It is a general custom at the annual Supreme Convention of the Knights of Columbus that the ordinary of the diocese or archdiocese where the convention is held celebrates the opening Mass.
This year in Philadelphia for the Aug. 4-6 convention the Knights got a twofer, because Philadelphia happens to have two sitting Catholic Archbishops. On Tuesday, Aug. 4, Archbishop Charles Chaput of the Roman Catholic Archdiocese of Philadelphia celebrated the opening Mass at the Pennsylvania Convention Center.
On Wednesday, Aug. 5, Archbishop Stefan Soroka, of the Ukrainian Catholic Archeparchy of Philadelphia and the Metropolitan Archbishop for Ukrainian Catholics in the United States, celebrated the Divine Liturgy of St. John Chrysostom in the same venue.
It was only the second time in the Knights’ history that a Ukrainian Catholic liturgy was celebrated at their convention; the first was in 1988, the millennial year of the Christian conversion of Ukraine.
In this case the altar area took on the look of an Eastern Christian sanctuary, with a large icon of the Theotokos (Mary the Mother of God) dominating, a central feature in Eastern Christian theology.

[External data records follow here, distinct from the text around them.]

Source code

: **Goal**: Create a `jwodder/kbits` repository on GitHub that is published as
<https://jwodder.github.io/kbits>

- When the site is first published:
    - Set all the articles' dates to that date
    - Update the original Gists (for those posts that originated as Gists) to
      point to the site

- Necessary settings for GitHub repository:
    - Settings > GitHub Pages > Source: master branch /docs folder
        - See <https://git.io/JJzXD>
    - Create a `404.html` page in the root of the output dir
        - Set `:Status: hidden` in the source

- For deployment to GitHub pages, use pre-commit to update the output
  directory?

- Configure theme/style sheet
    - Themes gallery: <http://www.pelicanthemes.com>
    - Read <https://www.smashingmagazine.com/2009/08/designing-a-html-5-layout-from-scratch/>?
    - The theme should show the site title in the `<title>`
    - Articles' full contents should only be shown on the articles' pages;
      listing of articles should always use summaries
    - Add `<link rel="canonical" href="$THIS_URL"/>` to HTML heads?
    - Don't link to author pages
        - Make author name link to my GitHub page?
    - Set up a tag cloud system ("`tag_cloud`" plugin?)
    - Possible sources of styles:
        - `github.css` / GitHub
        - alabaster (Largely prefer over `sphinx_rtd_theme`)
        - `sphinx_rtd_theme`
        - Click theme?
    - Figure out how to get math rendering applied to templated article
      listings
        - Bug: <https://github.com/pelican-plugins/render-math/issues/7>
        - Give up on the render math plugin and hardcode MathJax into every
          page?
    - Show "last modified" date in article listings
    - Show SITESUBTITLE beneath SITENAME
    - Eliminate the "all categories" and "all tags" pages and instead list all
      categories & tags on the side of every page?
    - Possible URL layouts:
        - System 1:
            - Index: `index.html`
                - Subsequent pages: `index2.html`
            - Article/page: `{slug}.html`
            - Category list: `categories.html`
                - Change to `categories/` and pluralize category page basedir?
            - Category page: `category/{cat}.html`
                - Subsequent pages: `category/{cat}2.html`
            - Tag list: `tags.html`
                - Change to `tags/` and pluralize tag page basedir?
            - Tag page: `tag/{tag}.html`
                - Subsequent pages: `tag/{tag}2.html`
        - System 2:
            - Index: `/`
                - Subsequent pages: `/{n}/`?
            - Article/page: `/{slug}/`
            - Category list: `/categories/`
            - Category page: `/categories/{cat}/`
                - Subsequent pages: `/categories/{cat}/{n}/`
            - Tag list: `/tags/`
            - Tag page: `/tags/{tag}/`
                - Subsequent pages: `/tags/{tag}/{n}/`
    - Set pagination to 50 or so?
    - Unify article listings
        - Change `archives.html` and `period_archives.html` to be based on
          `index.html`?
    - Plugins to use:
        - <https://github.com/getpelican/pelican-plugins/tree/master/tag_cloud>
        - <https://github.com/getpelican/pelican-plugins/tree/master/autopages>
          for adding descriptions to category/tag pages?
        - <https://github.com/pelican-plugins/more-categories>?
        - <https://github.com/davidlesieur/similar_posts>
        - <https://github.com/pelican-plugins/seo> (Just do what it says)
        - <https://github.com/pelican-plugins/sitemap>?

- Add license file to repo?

For those unfamiliar with the Ukrainian Catholic Church, Archbishop Soroka explained they are “one of 23 Eastern Catholic Churches in union with the See of Peter, of which 18 serve their faithful in the United States.”

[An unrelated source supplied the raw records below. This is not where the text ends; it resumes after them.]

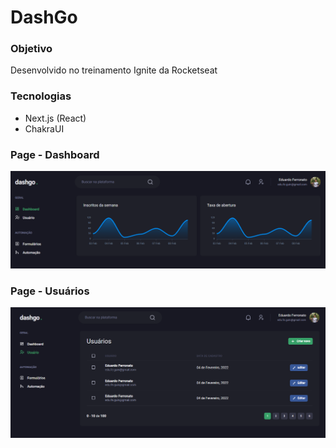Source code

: # DashGo

### Objetivo
Desenvolvido no treinamento Ignite da Rocketseat

### Tecnologias
* Next.js (React)
* ChakraUI

### Page - Dashboard
![Dashboard](./public/Screenshot1.png)

### Page - Usuários
![Users](./public/Screenshot2.png)
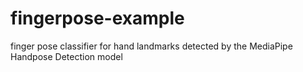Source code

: # fingerpose-example
finger pose classifier for hand landmarks detected by the MediaPipe Handpose Detection model
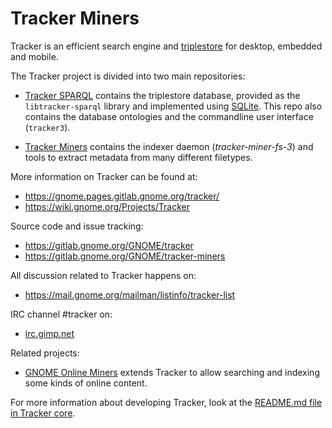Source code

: # Tracker Miners

Tracker is an efficient search engine and
[triplestore](https://en.wikipedia.org/wiki/Triplestore) for desktop, embedded
and mobile.

The Tracker project is divided into two main repositories:

  * [Tracker SPARQL](https://gitlab.gnome.org/GNOME/tracker) contains the
    triplestore database, provided as the `libtracker-sparql` library
    and implemented using [SQLite](http://sqlite.org/). This repo also contains
    the database ontologies and the commandline user interface (`tracker3`).

  * [Tracker Miners](https://gitlab.gnome.org/GNOME/tracker-miners) contains
    the indexer daemon (*tracker-miner-fs-3*) and tools to extract metadata
    from many different filetypes.

More information on Tracker can be found at:

  * <https://gnome.pages.gitlab.gnome.org/tracker/>
  * <https://wiki.gnome.org/Projects/Tracker>

Source code and issue tracking:

  * <https://gitlab.gnome.org/GNOME/tracker>
  * <https://gitlab.gnome.org/GNOME/tracker-miners>

All discussion related to Tracker happens on:

  * <https://mail.gnome.org/mailman/listinfo/tracker-list>

IRC channel #tracker on:

  * [irc.gimp.net](irc://irc.gimp.net)

Related projects:

  * [GNOME Online Miners](https://gitlab.gnome.org/GNOME/gnome-online-miners/)
    extends Tracker to allow searching and indexing some kinds of online
    content.

For more information about developing Tracker, look at the
[README.md file in Tracker core](https://gitlab.gnome.org/GNOME/tracker/tree/master/README.md).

In his homily the archbishop explained some of the points stressed in Eastern theology, including “the divinization of man beginning at baptism.”
In a special way, he said, “men who choose to become Knights of Columbus following in the footsteps of our founder, Father Michael McGivney, also experience special transformation as they are transfigured on this path to divinization.”

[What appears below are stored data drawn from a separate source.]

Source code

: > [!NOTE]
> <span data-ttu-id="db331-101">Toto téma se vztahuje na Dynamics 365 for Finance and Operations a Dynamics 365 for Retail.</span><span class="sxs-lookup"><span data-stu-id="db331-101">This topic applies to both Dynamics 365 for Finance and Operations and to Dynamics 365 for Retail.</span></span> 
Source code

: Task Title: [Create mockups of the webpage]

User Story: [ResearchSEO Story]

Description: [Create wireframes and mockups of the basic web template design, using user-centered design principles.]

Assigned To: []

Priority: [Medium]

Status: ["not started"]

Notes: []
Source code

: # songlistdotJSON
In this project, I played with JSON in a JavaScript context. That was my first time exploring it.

Archbishop Soroka related how some years ago when he was a parish priest he helped organize a K of C council in the parish. Men who had never been active in parish programs and appeared shy and hesitant nevertheless joined the council, and were transformed into energetic leaders both in the parish and the community.
“They became so bold, so confident, that they were not hesitant to even advise me as to what I should be doing,” he said. “Their natures changed. The power of fraternal prayer and works of charity in an atmosphere with a patriotic love for God, Church and country transformed these men and their families.”
Very clearly Archbishop Soroka endorses the Knights of Columbus. He could even write their recruitment brochures.